Die Zuwanderung klappt besser als gedacht. Aber ein Selbstläufer ist sie nicht
Mit Studien ist das so eine Sache. Das Datenmaterial ist oft so umfangreich, dass jeder hineindeuteln kann, was er gerne hätte. Wie soll Winston Churchill schon gesagt haben: Traue keiner Statistik, die du nicht selbst gefälscht hast. Anfang September etwa stellte in Berlin die „Antidiskriminierungsstelle des Bundes“ eine Studie zum Antiziganismus vor. Sie schlug Alarm und rechnete vor, wie viele Deutsche Vorbehalte gegenüber Roma und Sinti hegen. Erst eine Recherche des „Spiegels“ zeigte, dass das Material offenbar öffentlichkeitswirksam dramatisiert worden war. Verwundern darf das nicht – Diskriminierung ist quasi die Geschäftsgrundlage jeder Antidiskriminierungsstelle.
Umso positiver ist zu vermelden, dass die Sozialbehörde ihre Studie der Universität Hamburg „Zusammenleben in Hamburg“ nüchtern und ohne große Dramatisierungen vorgestellt hat. Die Ergebnisse hätten auch kaum dazu getaugt. Denn die Lage ist besser, als sie oft dargestellt wird.

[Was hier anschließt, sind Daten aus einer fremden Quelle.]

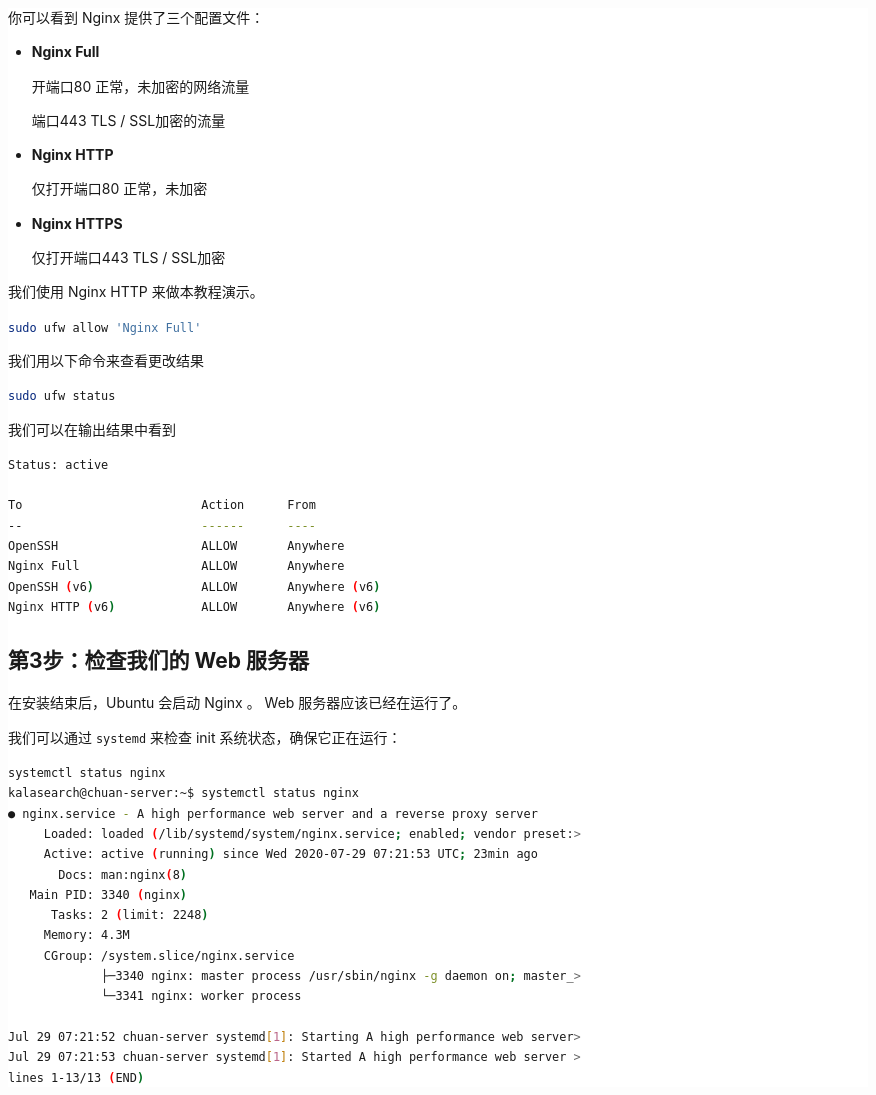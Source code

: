 你可以看到 Nginx 提供了三个配置文件：

- **Nginx Full**

  开端口80 正常，未加密的网络流量

  端口443 TLS / SSL加密的流量

- **Nginx HTTP**

  仅打开端口80 正常，未加密

- **Nginx HTTPS**

  仅打开端口443 TLS / SSL加密

我们使用 Nginx HTTP 来做本教程演示。

```bash
sudo ufw allow 'Nginx Full'
```

我们用以下命令来查看更改结果

```bash
sudo ufw status
```

我们可以在输出结果中看到

```bash
Status: active

To                         Action      From
--                         ------      ----
OpenSSH                    ALLOW       Anywhere                  
Nginx Full                 ALLOW       Anywhere                  
OpenSSH (v6)               ALLOW       Anywhere (v6)             
Nginx HTTP (v6)            ALLOW       Anywhere (v6)
```

## 第3步：检查我们的 Web 服务器

在安装结束后，Ubuntu 会启动 Nginx 。 Web 服务器应该已经在运行了。

我们可以通过 `systemd` 来检查 init 系统状态，确保它正在运行：

```bash
systemctl status nginx
kalasearch@chuan-server:~$ systemctl status nginx
● nginx.service - A high performance web server and a reverse proxy server
     Loaded: loaded (/lib/systemd/system/nginx.service; enabled; vendor preset:>
     Active: active (running) since Wed 2020-07-29 07:21:53 UTC; 23min ago
       Docs: man:nginx(8)
   Main PID: 3340 (nginx)
      Tasks: 2 (limit: 2248)
     Memory: 4.3M
     CGroup: /system.slice/nginx.service
             ├─3340 nginx: master process /usr/sbin/nginx -g daemon on; master_>
             └─3341 nginx: worker process

Jul 29 07:21:52 chuan-server systemd[1]: Starting A high performance web server>
Jul 29 07:21:53 chuan-server systemd[1]: Started A high performance web server >
lines 1-13/13 (END)
```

Weder sind die Zuwanderer so schlecht integriert, wie rechte Rattenfänger glauben machen wollen, noch sind die Einheimischen böse Rassisten, wie einige Linke nicht müde werden zu behaupten. Ein paar Zahlen gefällig? 99 Prozent der Deutschen fühlen sich in Hamburg wohl, 98 Prozent der Menschen mit Migrationshintergrund. 90 Prozent der Deutschen sagen, Einheimische und Zuwanderer kommen (eher) gut miteinander aus, bei Hamburgern mit Migrationshintergrund sind es sogar 91 Prozent. 70 Prozent der Deutschen halten die Gesellschaft für offen und integrativ, bei den Zuwanderern sind es sogar 79 Prozent. Die so oft eingeforderte Willkommenskultur scheint in Hamburg längst Realität zu sein. Allein diese Feststellung tut gut in einer hitzigen öffentlichen Debatte.

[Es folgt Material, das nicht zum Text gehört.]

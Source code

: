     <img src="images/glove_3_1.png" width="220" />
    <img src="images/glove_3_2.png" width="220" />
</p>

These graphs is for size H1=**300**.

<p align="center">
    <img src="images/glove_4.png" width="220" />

Zugleich wird deutlich, dass Integration kein punktuelles Ziel, sondern ein fließender Prozess ist, der keinen klaren Endpunkt hat. Und Integration ist keine einseitige Angelegenheit für Zuwanderer, sondern eine beidseitige Aufgabe für die ganze Gesellschaft. Hier gibt es Verbesserungsbedarf. Viele Migranten fühlen sich der Studie zufolge in Behörden, bei Bewerbungen oder der Wohnungssuche diskriminiert. Dabei können schon nett gemeinte Fragen nach der Herkunft oder Lob für die Deutschkenntnisse kontraproduktiv wirken – denn sie reduzieren auch Menschen, die hier seit Jahrzehnten leben, immer wieder auf ihr Fremdsein. Es gibt eine Verkrampfung im Umgang mit Zuwanderung, die sich erst langsam löst.
Zur Entspannung trägt übrigens bei, dass die Deutschen selbst mit ihrer Tradition und Herkunft heute unverkrampfter umgehen. Nur wer sich selbst annimmt, kann andere annehmen. Nur ein Land, das sich selbst zu schätzen gelernt hat, werden auch andere schätzen lernen. Und nur wer seine Werte lebt, wird sie bei anderen einfordern können. Denn noch etwas zeigt die Studie: Vorbehalte gegen Sinti und Roma sind bei Deutschen verbreitet, bei Zuwanderern aber noch frappierender. Auch Juden oder Homosexuelle werden negativer eingeschätzt. Und Zuwanderer sehen Migration kritischer: 19 Prozent der Deutschen sind der Meinung, es lebten zu viele Türken in Deutschland. Doppelt so viele Migranten stimmen dieser These zu.
Dies mag ein Schlaglicht auf die besondere Lebenssituation von Zuwanderern werfen – sie konkurrieren oftmals untereinander um die gleichen Jobs oder Wohnungen, leiden aber zugleich besonders unter dem wachsenden Argwohn angesichts steigender Flüchtlingszahlen. Den naiven Predigern offener Grenzen sollte das Hinweis genug sein: Ein Laisser-faire nützt weder der Integration noch den Immigranten. Zugleich dürfen auch die Verfechter einer rigiden Einwanderungspolitik aus den Zahlen lernen. Zuwanderung, vernünftig organisiert und großzügig reguliert, nützt allen.